YOUR TASK:
In the records below, pick out all lines containing the word "false".

[Opening MATERIAL FOR THIS TASK section]

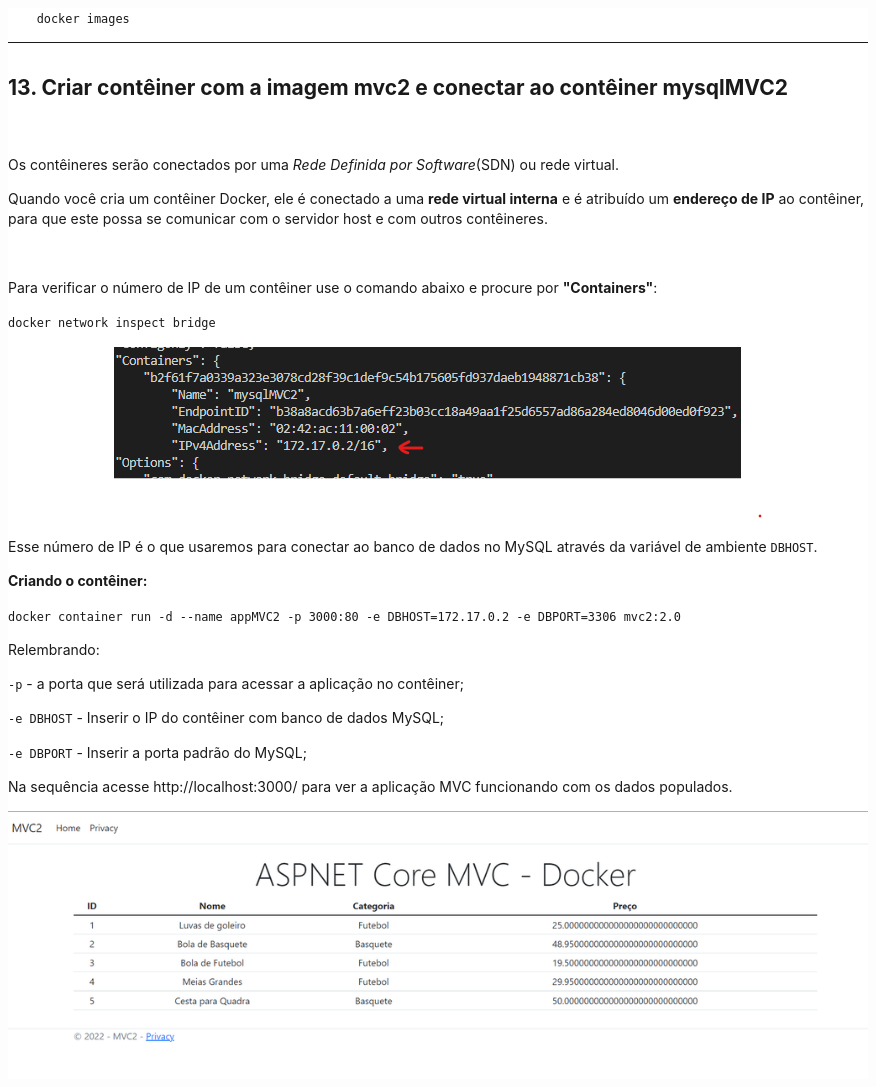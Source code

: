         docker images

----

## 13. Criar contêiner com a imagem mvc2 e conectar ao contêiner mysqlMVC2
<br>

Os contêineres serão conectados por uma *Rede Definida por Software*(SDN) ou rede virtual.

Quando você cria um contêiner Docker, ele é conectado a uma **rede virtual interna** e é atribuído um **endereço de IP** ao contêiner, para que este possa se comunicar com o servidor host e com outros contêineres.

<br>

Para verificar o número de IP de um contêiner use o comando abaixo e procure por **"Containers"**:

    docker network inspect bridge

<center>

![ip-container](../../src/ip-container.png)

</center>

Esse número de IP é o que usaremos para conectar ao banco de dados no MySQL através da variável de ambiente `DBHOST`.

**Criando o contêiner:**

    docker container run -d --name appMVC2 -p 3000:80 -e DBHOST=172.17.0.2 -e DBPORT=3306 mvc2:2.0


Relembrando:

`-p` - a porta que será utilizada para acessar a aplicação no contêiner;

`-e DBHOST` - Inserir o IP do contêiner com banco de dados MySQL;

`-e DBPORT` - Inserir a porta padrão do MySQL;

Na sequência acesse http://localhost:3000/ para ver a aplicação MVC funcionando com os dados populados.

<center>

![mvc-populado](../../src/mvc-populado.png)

[Closing MATERIAL FOR THIS TASK section]
[Opening MATERIAL FOR THIS TASK section]

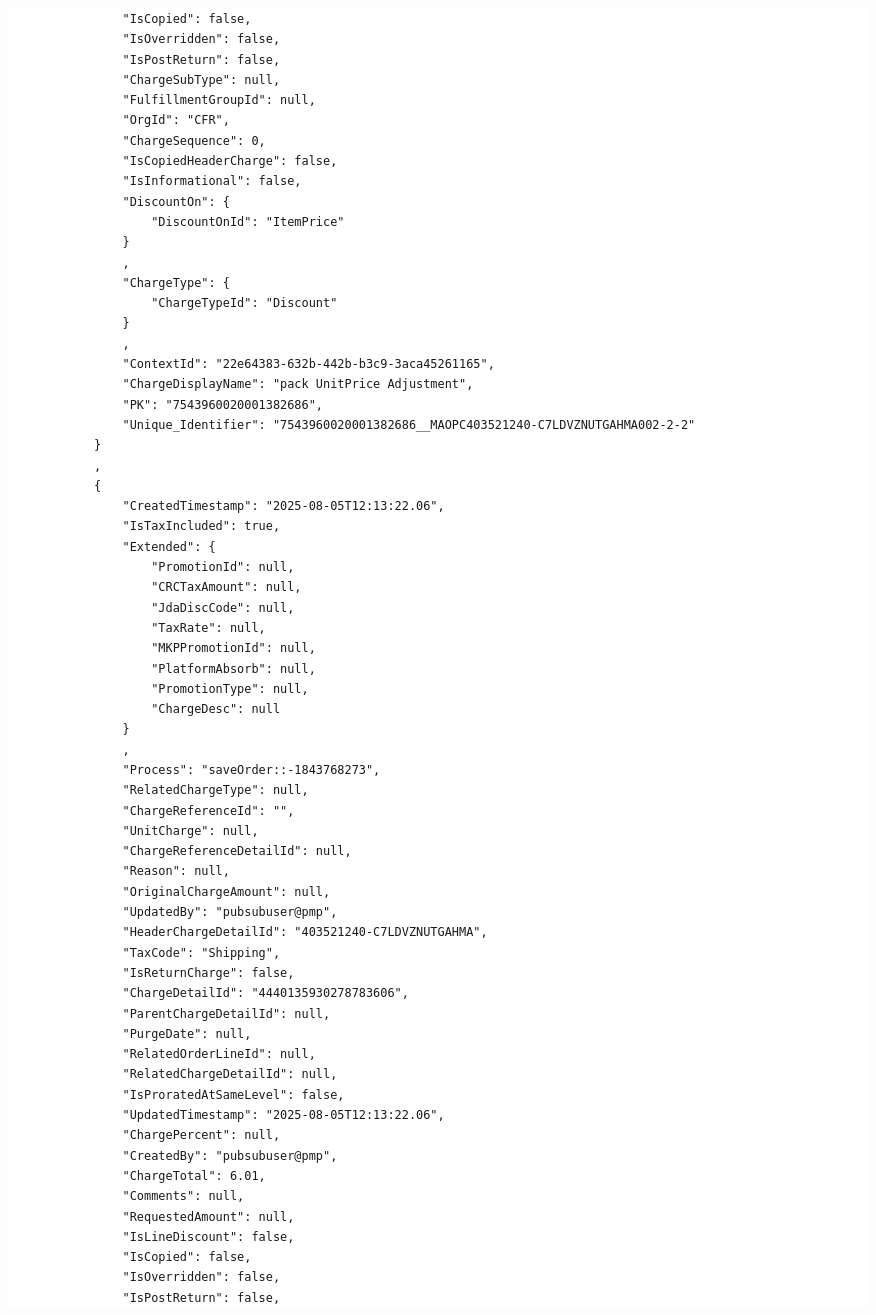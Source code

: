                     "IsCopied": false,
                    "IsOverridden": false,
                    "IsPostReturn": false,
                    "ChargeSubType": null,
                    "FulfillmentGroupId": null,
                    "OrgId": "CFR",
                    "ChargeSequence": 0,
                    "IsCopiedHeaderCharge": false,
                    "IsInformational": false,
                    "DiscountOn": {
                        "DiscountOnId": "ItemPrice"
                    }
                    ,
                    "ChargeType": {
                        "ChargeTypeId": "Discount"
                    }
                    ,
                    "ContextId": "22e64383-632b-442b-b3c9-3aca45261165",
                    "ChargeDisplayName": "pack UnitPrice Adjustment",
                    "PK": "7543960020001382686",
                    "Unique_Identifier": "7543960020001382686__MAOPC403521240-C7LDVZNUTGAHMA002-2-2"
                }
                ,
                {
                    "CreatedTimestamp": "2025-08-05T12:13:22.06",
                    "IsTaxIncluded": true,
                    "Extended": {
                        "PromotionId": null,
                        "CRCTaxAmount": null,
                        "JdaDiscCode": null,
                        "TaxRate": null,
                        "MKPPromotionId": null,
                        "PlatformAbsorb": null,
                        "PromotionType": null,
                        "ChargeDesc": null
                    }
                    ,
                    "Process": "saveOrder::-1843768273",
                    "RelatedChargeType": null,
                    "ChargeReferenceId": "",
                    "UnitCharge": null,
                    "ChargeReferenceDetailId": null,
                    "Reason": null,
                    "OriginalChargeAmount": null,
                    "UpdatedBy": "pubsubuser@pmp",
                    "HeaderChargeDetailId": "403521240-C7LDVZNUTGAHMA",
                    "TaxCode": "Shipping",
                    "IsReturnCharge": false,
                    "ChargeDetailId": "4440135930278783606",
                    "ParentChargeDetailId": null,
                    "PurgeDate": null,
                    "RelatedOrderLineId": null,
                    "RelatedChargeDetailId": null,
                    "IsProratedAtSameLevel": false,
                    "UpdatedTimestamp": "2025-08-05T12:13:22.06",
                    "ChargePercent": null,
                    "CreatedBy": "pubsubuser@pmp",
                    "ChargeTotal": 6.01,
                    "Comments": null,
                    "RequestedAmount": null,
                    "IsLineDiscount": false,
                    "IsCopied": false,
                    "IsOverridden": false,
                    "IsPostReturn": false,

[Closing MATERIAL FOR THIS TASK section]

RESULT:
:                     "IsCopied": false,
                    "IsOverridden": false,
                    "IsPostReturn": false,
                    "IsCopiedHeaderCharge": false,
                    "IsInformational": false,
                    "IsReturnCharge": false,
                    "IsProratedAtSameLevel": false,
                    "IsLineDiscount": false,
                    "IsCopied": false,
                    "IsOverridden": false,
                    "IsPostReturn": false,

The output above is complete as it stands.